# Work required
Please read the records below and return each line holding the string "your".

# Data extract

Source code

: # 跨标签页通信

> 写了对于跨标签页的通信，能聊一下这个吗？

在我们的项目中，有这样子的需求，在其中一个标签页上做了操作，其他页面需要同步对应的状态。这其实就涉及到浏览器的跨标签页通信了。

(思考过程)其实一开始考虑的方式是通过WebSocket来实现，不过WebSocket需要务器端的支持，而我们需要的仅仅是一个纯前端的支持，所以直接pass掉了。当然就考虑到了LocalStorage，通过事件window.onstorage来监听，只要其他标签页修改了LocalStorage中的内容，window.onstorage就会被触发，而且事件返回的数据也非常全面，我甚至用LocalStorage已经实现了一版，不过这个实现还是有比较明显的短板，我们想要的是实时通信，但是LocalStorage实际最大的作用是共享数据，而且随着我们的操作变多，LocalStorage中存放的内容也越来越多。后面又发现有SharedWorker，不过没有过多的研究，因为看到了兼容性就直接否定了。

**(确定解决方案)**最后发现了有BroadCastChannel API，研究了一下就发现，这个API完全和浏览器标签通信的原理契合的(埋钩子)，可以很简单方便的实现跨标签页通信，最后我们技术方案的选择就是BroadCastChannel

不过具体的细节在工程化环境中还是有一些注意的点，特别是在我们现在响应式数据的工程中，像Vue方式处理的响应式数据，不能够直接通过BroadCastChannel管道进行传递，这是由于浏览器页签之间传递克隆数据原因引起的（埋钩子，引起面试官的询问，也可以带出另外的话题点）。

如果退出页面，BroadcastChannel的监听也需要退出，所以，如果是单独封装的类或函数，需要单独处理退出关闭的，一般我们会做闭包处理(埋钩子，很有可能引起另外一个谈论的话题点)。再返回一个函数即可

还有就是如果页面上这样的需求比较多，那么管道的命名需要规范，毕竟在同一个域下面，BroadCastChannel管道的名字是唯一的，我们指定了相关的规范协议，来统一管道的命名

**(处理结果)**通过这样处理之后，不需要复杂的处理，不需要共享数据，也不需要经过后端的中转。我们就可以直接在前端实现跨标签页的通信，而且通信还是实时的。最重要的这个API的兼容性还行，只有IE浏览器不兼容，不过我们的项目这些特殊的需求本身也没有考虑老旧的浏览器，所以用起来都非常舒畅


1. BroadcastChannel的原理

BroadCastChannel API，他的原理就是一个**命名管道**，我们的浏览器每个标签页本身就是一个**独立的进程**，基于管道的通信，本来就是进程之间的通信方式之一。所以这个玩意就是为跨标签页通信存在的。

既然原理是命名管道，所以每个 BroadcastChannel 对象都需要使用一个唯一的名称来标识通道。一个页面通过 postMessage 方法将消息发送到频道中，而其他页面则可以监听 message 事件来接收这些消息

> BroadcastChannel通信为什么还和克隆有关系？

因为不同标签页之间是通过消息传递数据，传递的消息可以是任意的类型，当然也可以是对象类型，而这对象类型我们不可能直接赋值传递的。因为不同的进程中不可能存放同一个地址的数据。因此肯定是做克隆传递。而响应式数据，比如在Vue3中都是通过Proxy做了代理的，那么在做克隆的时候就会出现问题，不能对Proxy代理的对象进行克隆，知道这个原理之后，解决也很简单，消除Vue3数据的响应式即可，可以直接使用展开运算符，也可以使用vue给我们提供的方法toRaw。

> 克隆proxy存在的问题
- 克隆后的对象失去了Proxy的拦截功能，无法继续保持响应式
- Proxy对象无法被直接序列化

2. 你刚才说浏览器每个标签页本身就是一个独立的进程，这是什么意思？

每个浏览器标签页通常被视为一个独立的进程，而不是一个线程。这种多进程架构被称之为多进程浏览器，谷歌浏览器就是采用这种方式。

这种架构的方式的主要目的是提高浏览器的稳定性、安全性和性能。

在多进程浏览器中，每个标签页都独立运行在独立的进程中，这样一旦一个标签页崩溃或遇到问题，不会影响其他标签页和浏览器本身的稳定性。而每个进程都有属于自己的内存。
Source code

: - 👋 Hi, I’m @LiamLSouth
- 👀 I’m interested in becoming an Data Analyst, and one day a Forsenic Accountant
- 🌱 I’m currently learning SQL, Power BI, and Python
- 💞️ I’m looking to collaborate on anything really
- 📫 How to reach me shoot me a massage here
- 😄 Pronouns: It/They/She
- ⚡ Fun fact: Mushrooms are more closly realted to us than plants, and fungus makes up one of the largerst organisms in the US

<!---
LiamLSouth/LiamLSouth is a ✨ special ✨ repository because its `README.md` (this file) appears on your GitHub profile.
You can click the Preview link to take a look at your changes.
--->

# Answer for this exercise
LiamLSouth/LiamLSouth is a ✨ special ✨ repository because its `README.md` (this file) appears on your GitHub profile.
You can click the Preview link to take a look at your changes.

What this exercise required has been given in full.